In earlier studies, Rome and colleagues found that toadfish can accomplish this by reducing the amount of calcium they release and by using a protein called parvalbumin, which they possess in abundance, to bind calcium and slowly release it during the rest interval.
“They can’t keep up in real time if they release the usual amount of calcium,” said Rome. “So they release small amounts; then the parvalbumin binds it and can empty before the next call.”
Midshipman do not have large amounts of parvalbumin like toadfish. So the researchers suspected they were enlisting some other strategy to sustain the muscle contractions for an hour. The midshipman were either pumping calcium at a rate much faster than toadfish, or the maximum level of calcium they release is lower, allowing them to pump it back into the sarcoplasmic reticulum fast enough to keep up with the muscle vibrations.
To find out which tack midshipman use, Rome and colleagues took bundles of muscle fibers from male midshipman and experimentally stimulated them, measuring the energy and calcium dynamics. They found that the maximum rate of the calcium pump in midshipman was significantly lower than in toadfish.

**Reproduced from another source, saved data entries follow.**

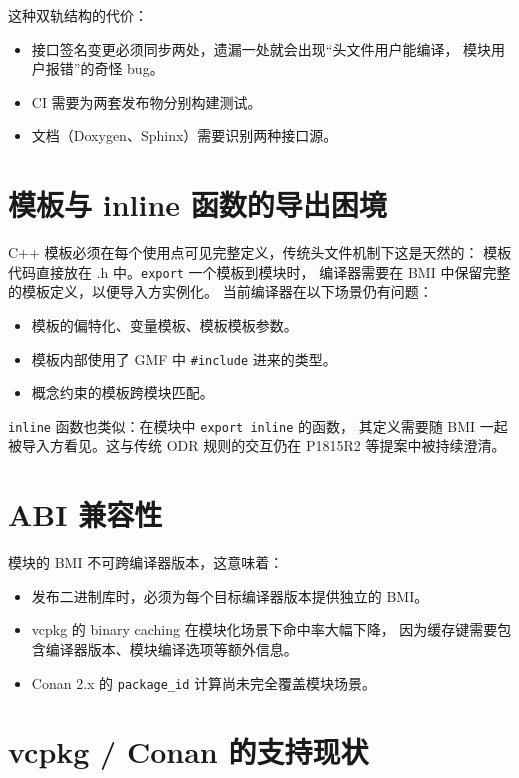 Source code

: \documentclass[12pt,a4paper,fontset=fandol]{ctexbook}
\newcommand{\flag}[1]{\texttt{#1}}
\begin{document}
这种双轨结构的代价：

\begin{itemize}
  \item 接口签名变更必须同步两处，遗漏一处就会出现“头文件用户能编译，
        模块用户报错”的奇怪 bug。
  \item CI 需要为两套发布物分别构建测试。
  \item 文档（Doxygen、Sphinx）需要识别两种接口源。
\end{itemize}

\section{模板与 inline 函数的导出困境}

C++ 模板必须在每个使用点可见完整定义，传统头文件机制下这是天然的：
模板代码直接放在 .h 中。\flag{export} 一个模板到模块时，
编译器需要在 BMI 中保留完整的模板定义，以便导入方实例化。
当前编译器在以下场景仍有问题：

\begin{itemize}
  \item 模板的偏特化、变量模板、模板模板参数。
  \item 模板内部使用了 GMF 中 \flag{\#include} 进来的类型。
  \item 概念约束的模板跨模块匹配。
\end{itemize}

\texttt{inline} 函数也类似：在模块中 \flag{export inline} 的函数，
其定义需要随 BMI 一起被导入方看见。这与传统 ODR 规则的交互仍在
P1815R2 等提案中被持续澄清。

\section{ABI 兼容性}

模块的 BMI 不可跨编译器版本，这意味着：

\begin{itemize}
  \item 发布二进制库时，必须为每个目标编译器版本提供独立的 BMI。
  \item vcpkg 的 binary caching 在模块化场景下命中率大幅下降，
        因为缓存键需要包含编译器版本、模块编译选项等额外信息。
  \item Conan 2.x 的 \texttt{package\_id} 计算尚未完全覆盖模块场景。
\end{itemize}

\section{vcpkg / Conan 的支持现状}
\end{document}
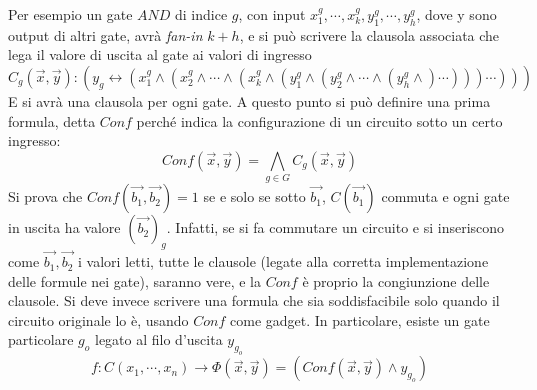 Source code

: Per esempio un gate $AND$ di indice $g$, con input $x_1^g, \cdots, x_k^g, y_1^g, \cdots, y_h^g$, dove y sono output di altri gate, avrà \emph{fan-in} $k+h$, e si può scrivere la clausola associata che lega il valore di uscita al gate ai valori di ingresso
\begin{equation*}
C_g \left( \vec{x}, \vec{y} \right) :
\left( y_g \leftrightarrow
    \left( x_1^g \wedge
        \left( x_2^g \wedge \cdots \wedge
            \left( x_k^g \wedge
                \left( y_1^g \wedge
                    \left( y_2^g \wedge \cdots \wedge
                        \left( y_h^g \wedge
                        \right)
                        \cdots
                    \right)
                \right)
            \right)
            \cdots
        \right)
    \right)
\right)
\end{equation*}
E si avrà una clausola per ogni gate. A questo punto si può definire una prima formula, detta $Conf$ perché indica la configurazione di un circuito sotto un certo ingresso:
\begin{equation*}
    Conf \left( \vec{x}, \vec{y} \right) =
    \bigwedge\limits_{g \in G}
    C_g \left( \vec{x}, \vec{y} \right)
\end{equation*}
Si prova che $ Conf ( \vec{b_1}, \vec{b_2} ) = 1 $ se e solo se sotto $\vec{b_1}$, $C( \vec{b_1} )$ commuta e ogni gate in uscita ha valore $( \vec{b_2} )_g$. Infatti, se si fa commutare un circuito e si inseriscono come $\vec{b_1}, \vec{b_2}$ i valori letti, tutte le clausole (legate alla corretta implementazione delle formule nei gate), saranno vere, e la $Conf$ è proprio la congiunzione delle clausole.
Si deve invece scrivere una formula che sia soddisfacibile solo quando il circuito originale lo è, usando $Conf$ come gadget. In particolare, esiste un gate particolare $g_o$ legato al filo d'uscita $y_{g_o}$
\begin{equation*}
    f:
    C \left( x_1, \cdots, x_n \right)
    \to
    \Phi \left( \vec{x}, \vec{y} \right) =
    \left( 
    Conf \left( \vec{x}, \vec{y} \right) \wedge y_{g_o}
    \right)
\end{equation*}

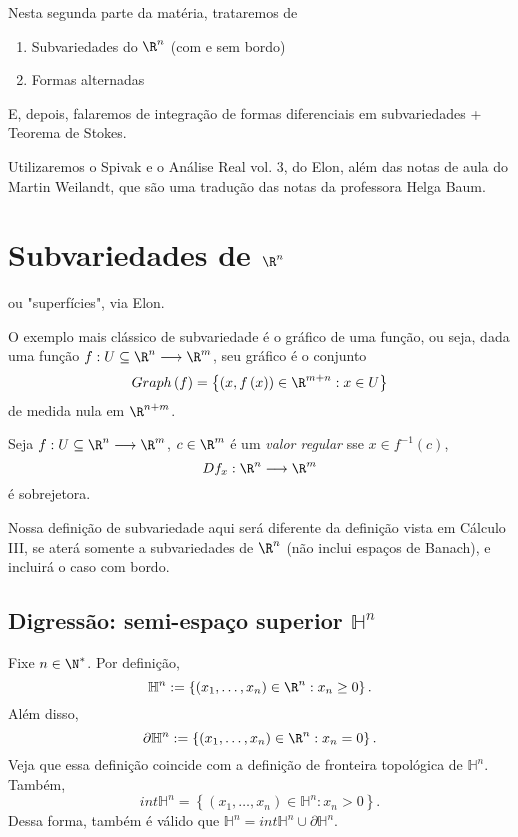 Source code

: 
Nesta segunda parte da matéria, trataremos de
\begin{enumerate}
    \item Subvariedades do $\R^{n}$ (com e sem bordo)
    \item Formas alternadas
\end{enumerate}

E, depois, falaremos de integração de formas diferenciais em subvariedades + Teorema de Stokes.

Utilizaremos o Spivak e o Análise Real vol. 3, do Elon, além das notas de aula do Martin Weilandt, que são uma tradução das notas da professora Helga Baum.

\section*{Subvariedades de $\R^{n}$}
ou "superfícies", via Elon.

O exemplo mais clássico de subvariedade é o gráfico de uma função, ou seja, dada uma função $f: U\subseteq\R^{n} \longrightarrow \R^{m}$, seu gráfico é o conjunto \[
Graph\left( f \right) = \left\{ \left( x, f\left( x \right)  \right)  \in \R^{m+n} : x\in U\right\} 
\] de medida nula em $\R^{n+m}$.

\begin{definition}
    Seja $f: U\subseteq\R^{n} \longrightarrow \R^{m}$, $c\in \R^{m}$ é um \emph{valor regular} sse $x\in f^{-1}\left( c \right) $, \[
    Df_x: \R^{n} \longrightarrow \R^{m}
    \] é sobrejetora.
\end{definition}

Nossa definição de subvariedade aqui será diferente da definição vista em Cálculo III, se aterá somente a subvariedades de $\R^{n}$ (não inclui espaços de Banach), e incluirá o caso com bordo.

\subsection*{Digressão: semi-espaço superior $\mathbb{H}^{n}$}

Fixe $n\in \N^*$. Por definição, \[
\mathbb{H}^{n} := \left\{ \left( x_1,\ldots,x_n \right) \in \R^{n}: x_n \ge 0 \right\} 
.\] Além disso, \[
\partial \mathbb{H}^{n}:= \left\{ \left( x_1,\ldots,x_n \right) \in \R^{n}: x_n = 0 \right\} 
.\] Veja que essa definição coincide com a definição de fronteira topológica de $\mathbb{H}^{n}$. Também, \[
int \mathbb{H}^{n} = \left\{ \left( x_1,\ldots,x_n \right) \in \mathbb{H}^{n}: x_n > 0 \right\} 
.\] Dessa forma, também é válido que $\mathbb{H}^{n}= int \mathbb{H}^{n} \cup \partial \mathbb{H}^{n}$.

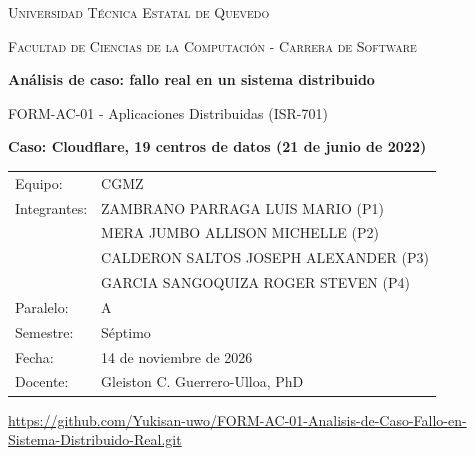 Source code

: \documentclass[10pt,a4paper]{article}
\begin{document}
\begin{titlepage}
\centering
{\scshape\large Universidad Técnica Estatal de Quevedo\par}
{\scshape Facultad de Ciencias de la Computación - Carrera de Software\par}
\vspace{1.2cm}
{\Large\bfseries Análisis de caso: fallo real en un sistema distribuido\par}
\vspace{0.3cm}
{\large FORM-AC-01 - Aplicaciones Distribuidas (ISR-701)\par}
\vspace{1.4cm}
{\large\bfseries Caso: Cloudflare, 19 centros de datos (21 de junio de 2022)\par}
\vspace{1.4cm}
\begin{tabular}{@{}ll@{}}
Equipo:      & CGMZ \\
Integrantes: & ZAMBRANO PARRAGA LUIS MARIO (P1) \\
             & MERA JUMBO ALLISON MICHELLE (P2) \\
             & CALDERON SALTOS JOSEPH ALEXANDER (P3) \\
             & GARCIA SANGOQUIZA ROGER STEVEN (P4) \\
Paralelo:    & A \\
Semestre:    & Séptimo \\
Fecha:       & 14 de noviembre de 2026 \\
Docente:     & Gleiston C. Guerrero-Ulloa, PhD \\
\end{tabular}
\vfill
{\footnotesize\url{https://github.com/Yukisan-uwo/FORM-AC-01-Analisis-de-Caso-Fallo-en-Sistema-Distribuido-Real.git}\par}
\end{titlepage}
\setcounter{page}{2}

\end{document}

That pointed to the explanation that the midshipman were releasing small amounts of calcium, which follow-up studies showed was the case.
“The trick they play is that they release tiny amounts of calcium, about one-eighth of the amount as toadfish,” Rome said. “The calcium pumps operate closer to their maximum in midshipman which allows them to keep up with the tiny calcium releases in real time.”
The researchers also discovered that the fish’s muscle fibers contract once in response to a single stimulus, unlike the rapid movements seen in some insect species, such as the wings of mosquitoes and bees.
Further studies underscored the sexual dimorphism in the physiology of the swim bladder muscles: Females, which do not produce a call, have very thin white anaerobic muscles compared to the thick red aerobic muscles of the males.
The researchers believe that other characteristics of midshipman contribute to their unusual calling ability, such as a thicker “Z-line,” the place where two sarcomeres, or units of muscle fiber come together. They also hyperinflate their swim bladders during calling. Further studies and new technologies that enable scientists to study living animals will also likely shed more light on midshipman as well as other species.
“By looking at a specialized case,” said Rome, “we can see mechanisms that might apply more broadly.”
The study was supported by the National Science Foundation (Grant IOS-1135981).